Directions for this task
In the entries, find all lines that hold the word "volumes" and copy them.
-----
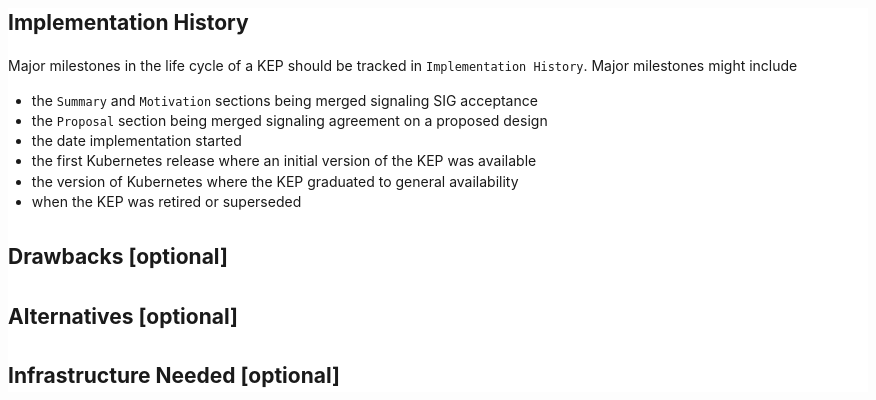 ## Implementation History

Major milestones in the life cycle of a KEP should be tracked in `Implementation History`.
Major milestones might include

- the `Summary` and `Motivation` sections being merged signaling SIG acceptance
- the `Proposal` section being merged signaling agreement on a proposed design
- the date implementation started
- the first Kubernetes release where an initial version of the KEP was available
- the version of Kubernetes where the KEP graduated to general availability
- when the KEP was retired or superseded

## Drawbacks [optional]

## Alternatives [optional]

## Infrastructure Needed [optional]
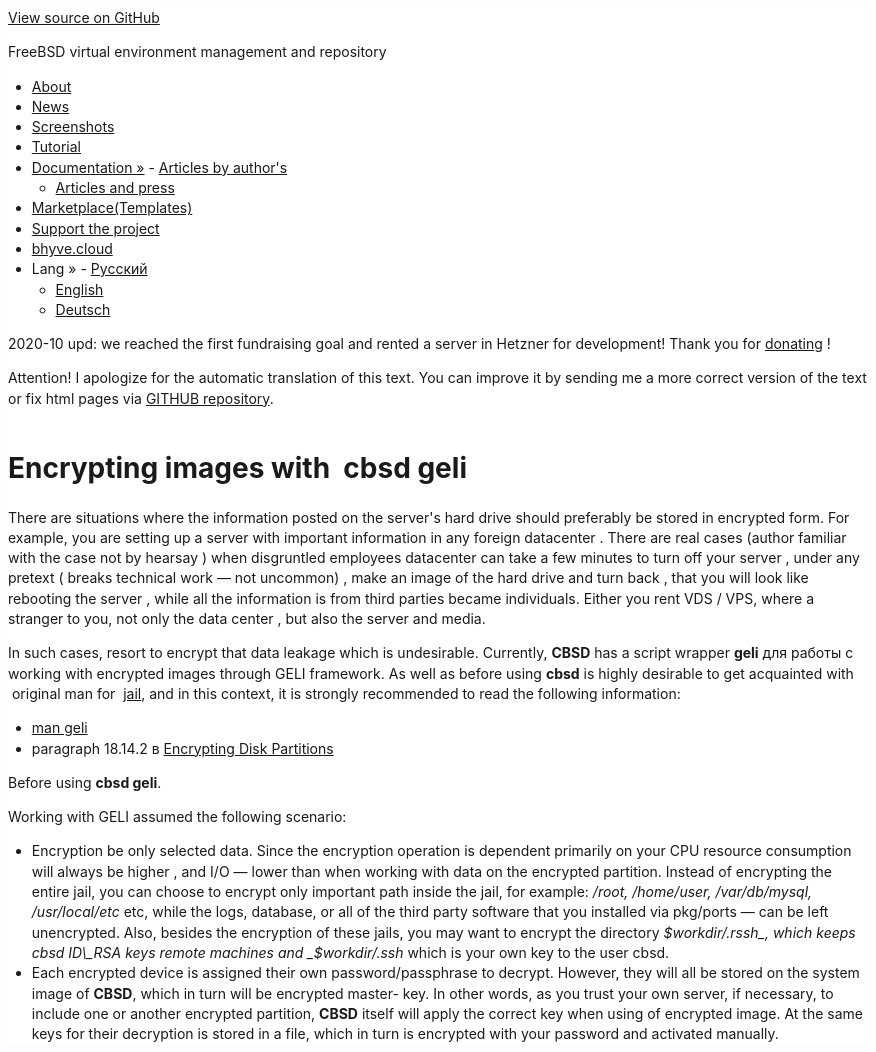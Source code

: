 [View source on GitHub](https://github.com/cbsd/cbsd)

FreeBSD virtual environment management and repository

- [About](http://www.bsdstore.ru/en/about.html)
- [News](http://www.bsdstore.ru/en/news.html)
- [Screenshots](http://www.bsdstore.ru/en/screenshots.html)
- [Tutorial](http://www.bsdstore.ru/en/tutorial.html)
- [Documentation »](http://www.bsdstore.ru/en/docs.html)  - [Articles by author's](http://www.bsdstore.ru/en/articles.html)
  - [Articles and press](http://www.bsdstore.ru/en/press.html)
- [Marketplace(Templates)](https://marketplace.bsdstore.ru)
- [Support the project](http://www.bsdstore.ru/en/donate.html)
- [bhyve.cloud](http://www.bsdstore.ru/en/bhyve-cloud.html)
- Lang »  - [Русский](http://www.bsdstore.ru/ru/cbsd_geli.html)
  - [English](http://www.bsdstore.ru/en/cbsd_geli.html)
  - [Deutsch](http://www.bsdstore.ru/de/cbsd_geli.html)

2020-10 upd: we reached the first fundraising goal and rented a server in Hetzner for development! Thank you for [donating](https://www.patreon.com/clonos) !

Attention! I apologize for the automatic translation of this text. You can improve it by sending me a more correct version of the text or fix html pages via [GITHUB repository](https://github.com/cbsd/cbsd-wwwdoc).

# Encrypting images with  cbsd geli

There are situations where the information posted on the server's hard drive should preferably be stored in encrypted form. For example, you are setting up a server with important information in any foreign datacenter . There are real cases (author familiar with the case not by hearsay ) when disgruntled employees datacenter can take a few minutes to turn off your server , under any pretext ( breaks technical work — not uncommon) , make an image of the hard drive and turn back , that you will look like rebooting the server , while all the information is from third parties became individuals. Either you rent VDS / VPS, where a stranger to you, not only the data center , but also the server and media.

In such cases, resort to encrypt that data leakage which is undesirable. Currently, **CBSD** has a script wrapper **geli** для работы с working with encrypted images through GELI framework. As well as before using **cbsd** is highly desirable to get acquainted with  original man for  [jail](http://www.freebsd.org/cgi/man.cgi?query=jail&sektion=8), and in this context, it is strongly recommended to read the following information:

- [man geli](http://www.freebsd.org/cgi/man.cgi?query=geli&sektion=8)
- paragraph 18.14.2 в [Encrypting Disk Partitions](http://www.freebsd.org/doc/en_US.ISO8859-1/books/handbook/disks-encrypting.html)

Before using **cbsd geli**.

Working with GELI assumed the following scenario:

- Encryption be only selected data. Since the encryption operation is dependent primarily on your CPU resource consumption will always be higher , and I/O — lower than when working with data on the encrypted partition. Instead of encrypting the entire jail, you can choose to encrypt only important path inside the jail, for example: _/root, /home/user, /var/db/mysql, /usr/local/etc_ etc, while the logs, database, or all of the third party software that you installed via pkg/ports — can be left unencrypted. Also, besides the encryption of these jails, you may want to encrypt the directory _$workdir/.rssh_, which keeps cbsd ID\_RSA keys remote machines and _$workdir/.ssh_ which is your own key to the user cbsd.
- Each encrypted device is assigned their own password/passphrase to decrypt. However, they will all be stored on the system image of **CBSD**, which in turn will be encrypted master- key. In other words, as you trust your own server, if necessary, to include one or another encrypted partition, **CBSD** itself will apply the correct key when using of encrypted image. At the same keys for their decryption is stored in a file, which in turn is encrypted with your password and activated manually.
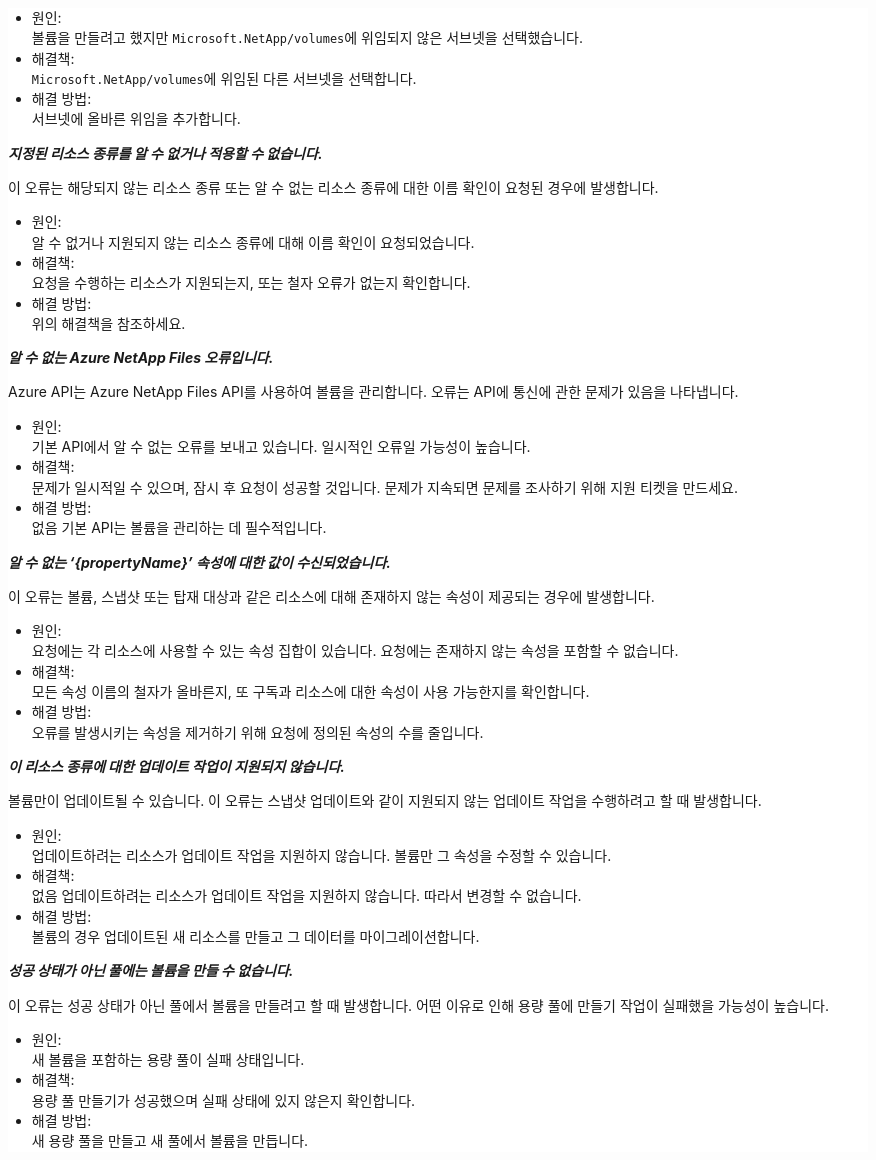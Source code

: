 * 원인:   
볼륨을 만들려고 했지만 `Microsoft.NetApp/volumes`에 위임되지 않은 서브넷을 선택했습니다.
* 해결책:   
`Microsoft.NetApp/volumes`에 위임된 다른 서브넷을 선택합니다.
* 해결 방법:   
서브넷에 올바른 위임을 추가합니다.

***지정된 리소스 종류를 알 수 없거나 적용할 수 없습니다.***

이 오류는 해당되지 않는 리소스 종류 또는 알 수 없는 리소스 종류에 대한 이름 확인이 요청된 경우에 발생합니다.

* 원인:   
알 수 없거나 지원되지 않는 리소스 종류에 대해 이름 확인이 요청되었습니다.
* 해결책:   
요청을 수행하는 리소스가 지원되는지, 또는 철자 오류가 없는지 확인합니다.
* 해결 방법:   
위의 해결책을 참조하세요.

***알 수 없는 Azure NetApp Files 오류입니다.***

Azure API는 Azure NetApp Files API를 사용하여 볼륨을 관리합니다. 오류는 API에 통신에 관한 문제가 있음을 나타냅니다.

* 원인:   
기본 API에서 알 수 없는 오류를 보내고 있습니다. 일시적인 오류일 가능성이 높습니다.
* 해결책:   
문제가 일시적일 수 있으며, 잠시 후 요청이 성공할 것입니다. 문제가 지속되면 문제를 조사하기 위해 지원 티켓을 만드세요.
* 해결 방법:   
없음 기본 API는 볼륨을 관리하는 데 필수적입니다.

***알 수 없는 ‘{propertyName}’ 속성에 대한 값이 수신되었습니다.***

이 오류는 볼륨, 스냅샷 또는 탑재 대상과 같은 리소스에 대해 존재하지 않는 속성이 제공되는 경우에 발생합니다.

* 원인:   
요청에는 각 리소스에 사용할 수 있는 속성 집합이 있습니다. 요청에는 존재하지 않는 속성을 포함할 수 없습니다.
* 해결책:   
모든 속성 이름의 철자가 올바른지, 또 구독과 리소스에 대한 속성이 사용 가능한지를 확인합니다.
* 해결 방법:   
오류를 발생시키는 속성을 제거하기 위해 요청에 정의된 속성의 수를 줄입니다.

***이 리소스 종류에 대한 업데이트 작업이 지원되지 않습니다.***

볼륨만이 업데이트될 수 있습니다. 이 오류는 스냅샷 업데이트와 같이 지원되지 않는 업데이트 작업을 수행하려고 할 때 발생합니다.

* 원인:   
업데이트하려는 리소스가 업데이트 작업을 지원하지 않습니다. 볼륨만 그 속성을 수정할 수 있습니다.
* 해결책:   
없음 업데이트하려는 리소스가 업데이트 작업을 지원하지 않습니다. 따라서 변경할 수 없습니다.
* 해결 방법:   
볼륨의 경우 업데이트된 새 리소스를 만들고 그 데이터를 마이그레이션합니다.

***성공 상태가 아닌 풀에는 볼륨을 만들 수 없습니다.***

이 오류는 성공 상태가 아닌 풀에서 볼륨을 만들려고 할 때 발생합니다. 어떤 이유로 인해 용량 풀에 만들기 작업이 실패했을 가능성이 높습니다.

* 원인:   
새 볼륨을 포함하는 용량 풀이 실패 상태입니다.
* 해결책:   
용량 풀 만들기가 성공했으며 실패 상태에 있지 않은지 확인합니다.
* 해결 방법:   
새 용량 풀을 만들고 새 풀에서 볼륨을 만듭니다.
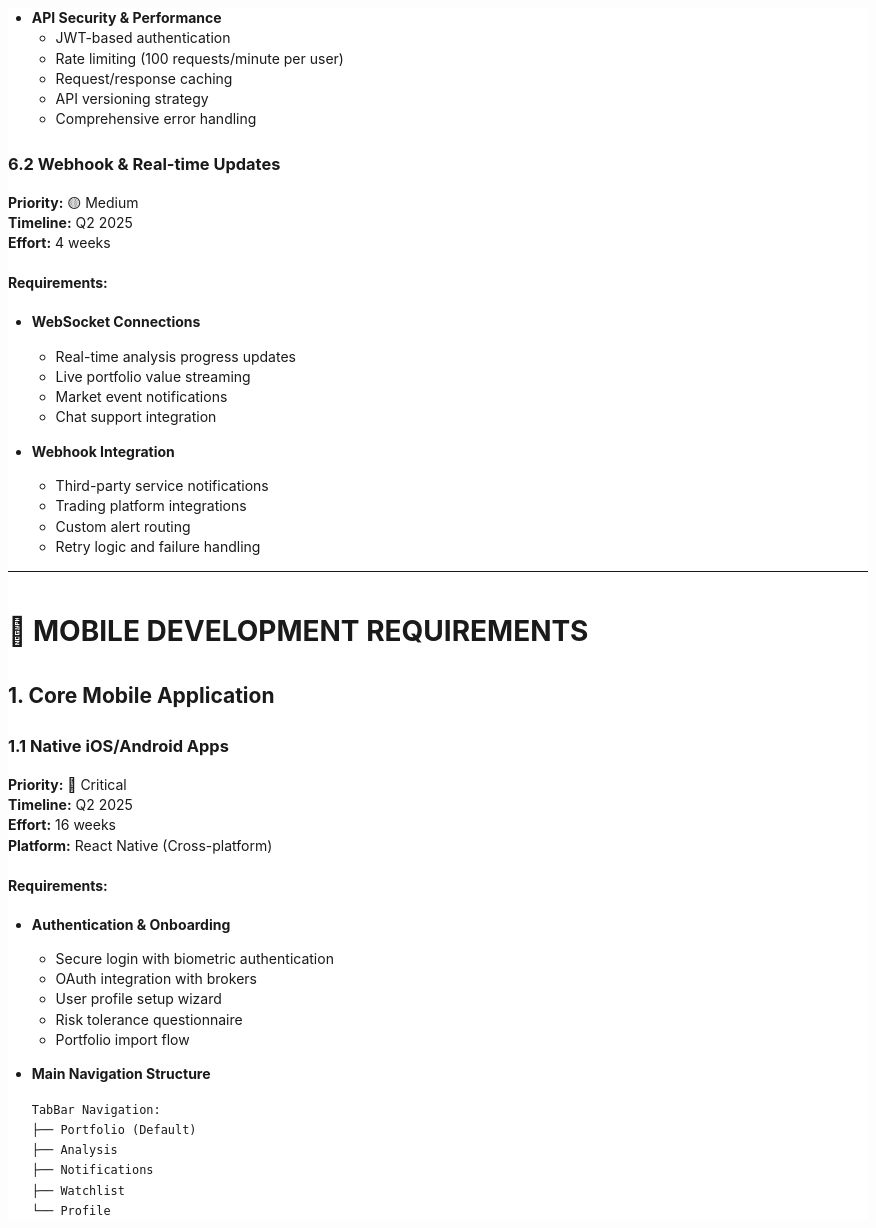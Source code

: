 - **API Security & Performance**
  - JWT-based authentication
  - Rate limiting (100 requests/minute per user)
  - Request/response caching
  - API versioning strategy
  - Comprehensive error handling

### 6.2 Webhook & Real-time Updates
**Priority:** 🟡 Medium  
**Timeline:** Q2 2025  
**Effort:** 4 weeks  

#### Requirements:
- **WebSocket Connections**
  - Real-time analysis progress updates
  - Live portfolio value streaming
  - Market event notifications
  - Chat support integration

- **Webhook Integration**
  - Third-party service notifications
  - Trading platform integrations
  - Custom alert routing
  - Retry logic and failure handling

---

# 📱 MOBILE DEVELOPMENT REQUIREMENTS

## 1. Core Mobile Application

### 1.1 Native iOS/Android Apps
**Priority:** 🔴 Critical  
**Timeline:** Q2 2025  
**Effort:** 16 weeks  
**Platform:** React Native (Cross-platform)

#### Requirements:
- **Authentication & Onboarding**
  - Secure login with biometric authentication
  - OAuth integration with brokers
  - User profile setup wizard
  - Risk tolerance questionnaire
  - Portfolio import flow

- **Main Navigation Structure**
  ```
  TabBar Navigation:
  ├── Portfolio (Default)
  ├── Analysis
  ├── Notifications
  ├── Watchlist
  └── Profile
  ```
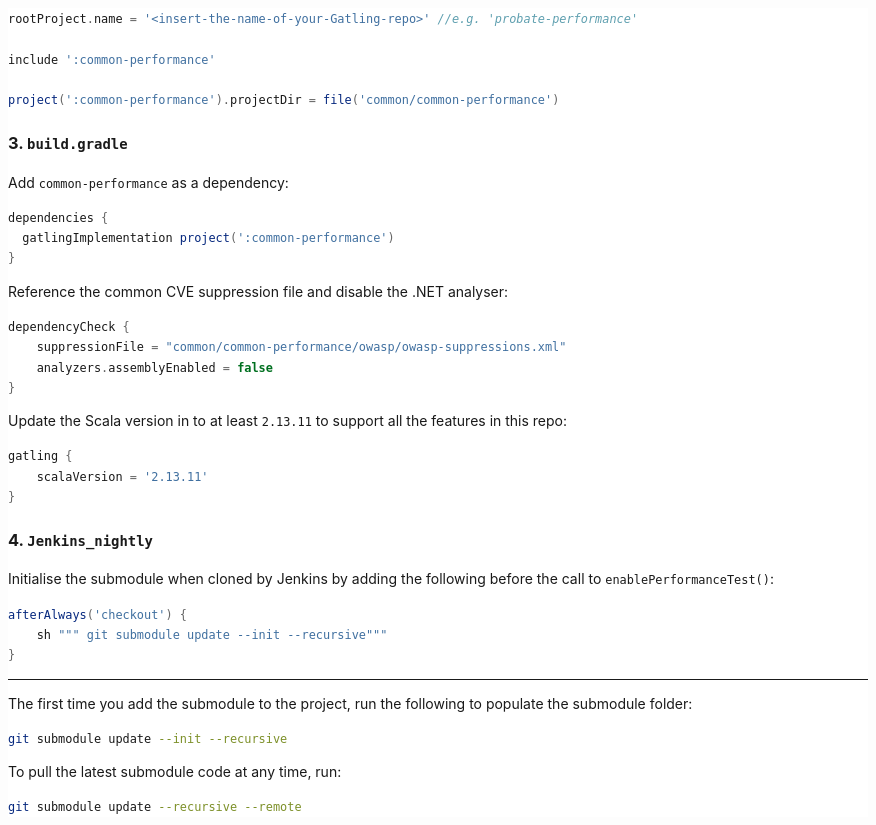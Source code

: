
 ```groovy
rootProject.name = '<insert-the-name-of-your-Gatling-repo>' //e.g. 'probate-performance'

include ':common-performance'

project(':common-performance').projectDir = file('common/common-performance')
```

### 3. `build.gradle`

Add `common-performance` as a dependency:

```groovy
dependencies {
  gatlingImplementation project(':common-performance')
}
```

Reference the common CVE suppression file and disable the .NET analyser:

```groovy
dependencyCheck {
    suppressionFile = "common/common-performance/owasp/owasp-suppressions.xml"
    analyzers.assemblyEnabled = false
}
```

Update the Scala version in to at least `2.13.11` to support all the features in this repo:

```groovy
gatling {
    scalaVersion = '2.13.11'
}
```

### 4. `Jenkins_nightly`

Initialise the submodule when cloned by Jenkins by adding the following before the 
call to `enablePerformanceTest()`:
```groovy
afterAlways('checkout') {
    sh """ git submodule update --init --recursive"""
}
```

---

The first time you add the submodule to the project, run the following to populate the submodule folder:
```bash
git submodule update --init --recursive
```

To pull the latest submodule code at any time, run:
```bash
git submodule update --recursive --remote
```

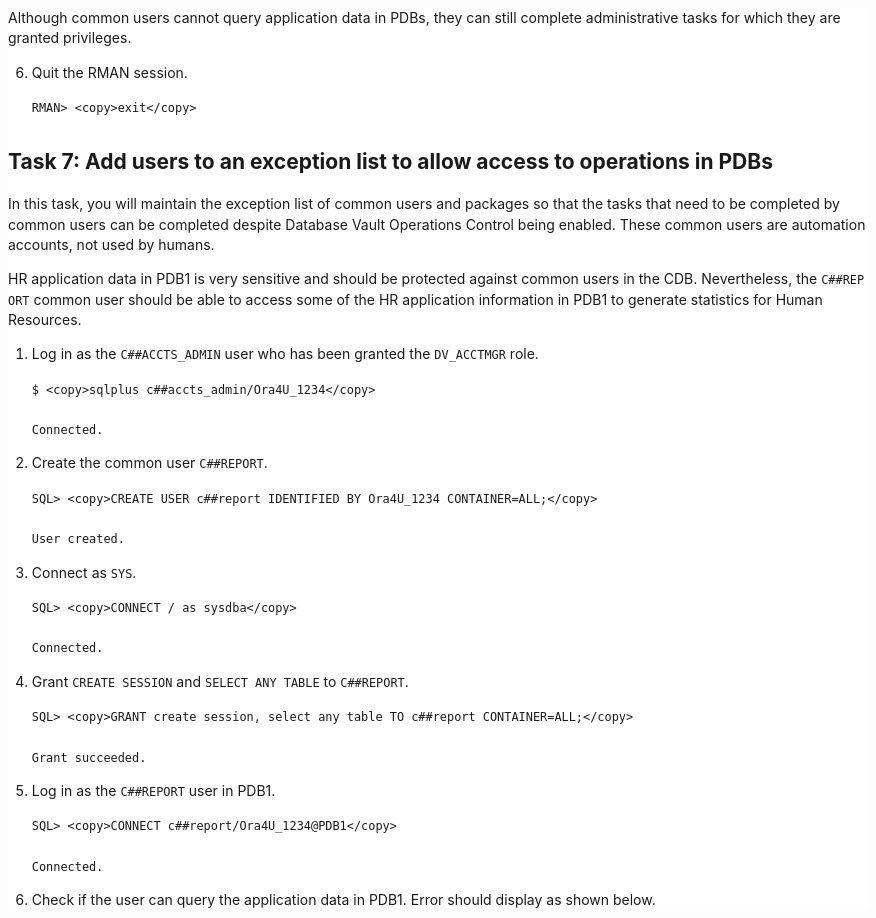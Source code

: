 Although common users cannot query application data in PDBs, they can still complete administrative tasks for which they are granted privileges.

6. Quit the RMAN session.

    ```
    RMAN> <copy>exit</copy>
    ```

## Task 7: Add users to an exception list to allow access to operations in PDBs

In this task, you will maintain the exception list of common users and packages so that the tasks that need to be completed by common users can be completed despite Database Vault Operations Control being enabled. These common users are automation accounts, not used by humans.

HR application data in PDB1 is very sensitive and should be protected against common users in the CDB. Nevertheless, the `C##REPORT` common user should be able to access some of the HR application information in PDB1 to generate statistics for Human Resources.

1. Log in as the `C##ACCTS_ADMIN` user who has been granted the `DV_ACCTMGR` role.

    ```
    $ <copy>sqlplus c##accts_admin/Ora4U_1234</copy>

    Connected.
    ```

2. Create the common user `C##REPORT`.

    ```
    SQL> <copy>CREATE USER c##report IDENTIFIED BY Ora4U_1234 CONTAINER=ALL;</copy>

    User created.
    ```

3. Connect as `SYS`.

    ```
    SQL> <copy>CONNECT / as sysdba</copy>

    Connected.
    ```

4. Grant `CREATE SESSION` and `SELECT ANY TABLE` to `C##REPORT`.

    ```
    SQL> <copy>GRANT create session, select any table TO c##report CONTAINER=ALL;</copy>

    Grant succeeded.
    ```

5. Log in as the `C##REPORT` user in PDB1.

    ```
    SQL> <copy>CONNECT c##report/Ora4U_1234@PDB1</copy>

    Connected.
    ```
6. Check if the user can query the application data in PDB1. Error should display as shown below.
-----
Written solution
볼륨을 만들려고 했지만 `Microsoft.NetApp/volumes`에 위임되지 않은 서브넷을 선택했습니다.
`Microsoft.NetApp/volumes`에 위임된 다른 서브넷을 선택합니다.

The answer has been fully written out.